▶ Exercise: Whatever the records below say, write them all out exactly.

··· Input data ···

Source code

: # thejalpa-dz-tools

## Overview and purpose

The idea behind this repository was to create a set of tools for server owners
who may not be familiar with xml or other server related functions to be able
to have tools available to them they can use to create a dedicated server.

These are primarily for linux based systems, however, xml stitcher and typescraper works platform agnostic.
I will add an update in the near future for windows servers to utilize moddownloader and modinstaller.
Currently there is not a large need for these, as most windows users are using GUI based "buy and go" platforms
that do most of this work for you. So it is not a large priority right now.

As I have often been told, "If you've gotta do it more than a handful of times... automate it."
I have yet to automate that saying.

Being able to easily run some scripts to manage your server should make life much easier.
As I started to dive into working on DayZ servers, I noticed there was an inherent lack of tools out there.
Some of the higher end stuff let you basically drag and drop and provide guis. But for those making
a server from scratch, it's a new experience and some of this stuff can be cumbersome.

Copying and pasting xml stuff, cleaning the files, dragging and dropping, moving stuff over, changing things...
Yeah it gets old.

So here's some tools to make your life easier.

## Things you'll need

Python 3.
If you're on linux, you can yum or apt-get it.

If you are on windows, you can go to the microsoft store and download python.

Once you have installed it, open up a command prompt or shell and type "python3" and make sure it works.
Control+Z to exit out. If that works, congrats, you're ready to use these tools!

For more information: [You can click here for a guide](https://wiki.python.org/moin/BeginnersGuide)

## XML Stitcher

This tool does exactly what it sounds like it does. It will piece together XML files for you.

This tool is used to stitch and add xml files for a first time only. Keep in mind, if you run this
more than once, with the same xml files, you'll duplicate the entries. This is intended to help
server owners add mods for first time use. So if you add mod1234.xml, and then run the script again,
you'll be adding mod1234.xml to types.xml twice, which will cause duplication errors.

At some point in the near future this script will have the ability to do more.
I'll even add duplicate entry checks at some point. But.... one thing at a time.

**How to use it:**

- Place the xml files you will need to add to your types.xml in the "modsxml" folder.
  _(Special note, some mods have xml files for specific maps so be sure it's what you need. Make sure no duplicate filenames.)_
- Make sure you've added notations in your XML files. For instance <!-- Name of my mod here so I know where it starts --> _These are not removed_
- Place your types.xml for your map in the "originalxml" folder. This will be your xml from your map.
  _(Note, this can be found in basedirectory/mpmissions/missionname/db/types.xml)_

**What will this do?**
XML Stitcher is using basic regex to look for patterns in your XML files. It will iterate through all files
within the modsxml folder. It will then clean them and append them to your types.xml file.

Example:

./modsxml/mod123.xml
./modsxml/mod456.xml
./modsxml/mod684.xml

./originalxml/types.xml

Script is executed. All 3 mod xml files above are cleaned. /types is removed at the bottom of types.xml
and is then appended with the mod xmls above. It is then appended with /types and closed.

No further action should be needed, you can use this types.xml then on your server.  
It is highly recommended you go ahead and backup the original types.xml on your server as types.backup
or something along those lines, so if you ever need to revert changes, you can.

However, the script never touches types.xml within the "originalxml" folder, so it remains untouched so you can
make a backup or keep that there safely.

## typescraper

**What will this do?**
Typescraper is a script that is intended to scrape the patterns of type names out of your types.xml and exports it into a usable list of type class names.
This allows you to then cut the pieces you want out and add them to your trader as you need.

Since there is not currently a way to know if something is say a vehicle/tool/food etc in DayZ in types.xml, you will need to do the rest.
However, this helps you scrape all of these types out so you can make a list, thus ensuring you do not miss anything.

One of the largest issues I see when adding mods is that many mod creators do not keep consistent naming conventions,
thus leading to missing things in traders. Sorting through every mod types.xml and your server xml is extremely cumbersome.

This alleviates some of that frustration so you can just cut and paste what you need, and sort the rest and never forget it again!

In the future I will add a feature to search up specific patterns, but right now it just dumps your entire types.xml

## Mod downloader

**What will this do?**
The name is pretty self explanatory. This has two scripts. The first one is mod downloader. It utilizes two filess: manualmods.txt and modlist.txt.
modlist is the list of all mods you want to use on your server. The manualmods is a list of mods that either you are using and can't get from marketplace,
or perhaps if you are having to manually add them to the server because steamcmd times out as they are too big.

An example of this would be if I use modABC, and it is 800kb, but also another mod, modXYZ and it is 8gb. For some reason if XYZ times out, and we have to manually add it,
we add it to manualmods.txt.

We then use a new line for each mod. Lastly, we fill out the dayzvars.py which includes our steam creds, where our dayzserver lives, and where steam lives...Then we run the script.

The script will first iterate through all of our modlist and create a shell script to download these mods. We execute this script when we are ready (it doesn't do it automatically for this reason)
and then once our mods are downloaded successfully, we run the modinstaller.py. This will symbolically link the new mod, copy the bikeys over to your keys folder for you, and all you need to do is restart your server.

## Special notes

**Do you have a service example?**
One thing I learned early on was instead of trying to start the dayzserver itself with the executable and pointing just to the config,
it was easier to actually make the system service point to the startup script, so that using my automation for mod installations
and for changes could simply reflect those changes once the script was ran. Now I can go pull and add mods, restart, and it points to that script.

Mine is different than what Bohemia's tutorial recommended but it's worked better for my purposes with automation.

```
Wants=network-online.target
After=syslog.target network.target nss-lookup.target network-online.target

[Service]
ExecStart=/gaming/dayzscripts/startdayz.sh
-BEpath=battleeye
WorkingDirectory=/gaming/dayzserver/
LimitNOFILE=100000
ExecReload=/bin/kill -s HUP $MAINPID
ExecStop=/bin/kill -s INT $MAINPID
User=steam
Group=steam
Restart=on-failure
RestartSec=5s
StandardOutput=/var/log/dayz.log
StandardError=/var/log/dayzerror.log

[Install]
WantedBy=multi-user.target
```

···

▶ Finished task:
Source code

: # thejalpa-dz-tools

## Overview and purpose

The idea behind this repository was to create a set of tools for server owners
who may not be familiar with xml or other server related functions to be able
to have tools available to them they can use to create a dedicated server.

These are primarily for linux based systems, however, xml stitcher and typescraper works platform agnostic.
I will add an update in the near future for windows servers to utilize moddownloader and modinstaller.
Currently there is not a large need for these, as most windows users are using GUI based "buy and go" platforms
that do most of this work for you. So it is not a large priority right now.

As I have often been told, "If you've gotta do it more than a handful of times... automate it."
I have yet to automate that saying.

Being able to easily run some scripts to manage your server should make life much easier.
As I started to dive into working on DayZ servers, I noticed there was an inherent lack of tools out there.
Some of the higher end stuff let you basically drag and drop and provide guis. But for those making
a server from scratch, it's a new experience and some of this stuff can be cumbersome.

Copying and pasting xml stuff, cleaning the files, dragging and dropping, moving stuff over, changing things...
Yeah it gets old.

So here's some tools to make your life easier.

## Things you'll need

Python 3.
If you're on linux, you can yum or apt-get it.

If you are on windows, you can go to the microsoft store and download python.

Once you have installed it, open up a command prompt or shell and type "python3" and make sure it works.
Control+Z to exit out. If that works, congrats, you're ready to use these tools!

For more information: [You can click here for a guide](https://wiki.python.org/moin/BeginnersGuide)

## XML Stitcher

This tool does exactly what it sounds like it does. It will piece together XML files for you.

This tool is used to stitch and add xml files for a first time only. Keep in mind, if you run this
more than once, with the same xml files, you'll duplicate the entries. This is intended to help
server owners add mods for first time use. So if you add mod1234.xml, and then run the script again,
you'll be adding mod1234.xml to types.xml twice, which will cause duplication errors.

At some point in the near future this script will have the ability to do more.
I'll even add duplicate entry checks at some point. But.... one thing at a time.

**How to use it:**

- Place the xml files you will need to add to your types.xml in the "modsxml" folder.
  _(Special note, some mods have xml files for specific maps so be sure it's what you need. Make sure no duplicate filenames.)_
- Make sure you've added notations in your XML files. For instance <!-- Name of my mod here so I know where it starts --> _These are not removed_
- Place your types.xml for your map in the "originalxml" folder. This will be your xml from your map.
  _(Note, this can be found in basedirectory/mpmissions/missionname/db/types.xml)_

**What will this do?**
XML Stitcher is using basic regex to look for patterns in your XML files. It will iterate through all files
within the modsxml folder. It will then clean them and append them to your types.xml file.

Example:

./modsxml/mod123.xml
./modsxml/mod456.xml
./modsxml/mod684.xml

./originalxml/types.xml

Script is executed. All 3 mod xml files above are cleaned. /types is removed at the bottom of types.xml
and is then appended with the mod xmls above. It is then appended with /types and closed.

No further action should be needed, you can use this types.xml then on your server.  
It is highly recommended you go ahead and backup the original types.xml on your server as types.backup
or something along those lines, so if you ever need to revert changes, you can.

However, the script never touches types.xml within the "originalxml" folder, so it remains untouched so you can
make a backup or keep that there safely.

## typescraper

**What will this do?**
Typescraper is a script that is intended to scrape the patterns of type names out of your types.xml and exports it into a usable list of type class names.
This allows you to then cut the pieces you want out and add them to your trader as you need.

Since there is not currently a way to know if something is say a vehicle/tool/food etc in DayZ in types.xml, you will need to do the rest.
However, this helps you scrape all of these types out so you can make a list, thus ensuring you do not miss anything.

One of the largest issues I see when adding mods is that many mod creators do not keep consistent naming conventions,
thus leading to missing things in traders. Sorting through every mod types.xml and your server xml is extremely cumbersome.

This alleviates some of that frustration so you can just cut and paste what you need, and sort the rest and never forget it again!

In the future I will add a feature to search up specific patterns, but right now it just dumps your entire types.xml

## Mod downloader

**What will this do?**
The name is pretty self explanatory. This has two scripts. The first one is mod downloader. It utilizes two filess: manualmods.txt and modlist.txt.
modlist is the list of all mods you want to use on your server. The manualmods is a list of mods that either you are using and can't get from marketplace,
or perhaps if you are having to manually add them to the server because steamcmd times out as they are too big.

An example of this would be if I use modABC, and it is 800kb, but also another mod, modXYZ and it is 8gb. For some reason if XYZ times out, and we have to manually add it,
we add it to manualmods.txt.

We then use a new line for each mod. Lastly, we fill out the dayzvars.py which includes our steam creds, where our dayzserver lives, and where steam lives...Then we run the script.

The script will first iterate through all of our modlist and create a shell script to download these mods. We execute this script when we are ready (it doesn't do it automatically for this reason)
and then once our mods are downloaded successfully, we run the modinstaller.py. This will symbolically link the new mod, copy the bikeys over to your keys folder for you, and all you need to do is restart your server.

## Special notes

**Do you have a service example?**
One thing I learned early on was instead of trying to start the dayzserver itself with the executable and pointing just to the config,
it was easier to actually make the system service point to the startup script, so that using my automation for mod installations
and for changes could simply reflect those changes once the script was ran. Now I can go pull and add mods, restart, and it points to that script.

Mine is different than what Bohemia's tutorial recommended but it's worked better for my purposes with automation.

```
Wants=network-online.target
After=syslog.target network.target nss-lookup.target network-online.target

[Service]
ExecStart=/gaming/dayzscripts/startdayz.sh
-BEpath=battleeye
WorkingDirectory=/gaming/dayzserver/
LimitNOFILE=100000
ExecReload=/bin/kill -s HUP $MAINPID
ExecStop=/bin/kill -s INT $MAINPID
User=steam
Group=steam
Restart=on-failure
RestartSec=5s
StandardOutput=/var/log/dayz.log
StandardError=/var/log/dayzerror.log

[Install]
WantedBy=multi-user.target
```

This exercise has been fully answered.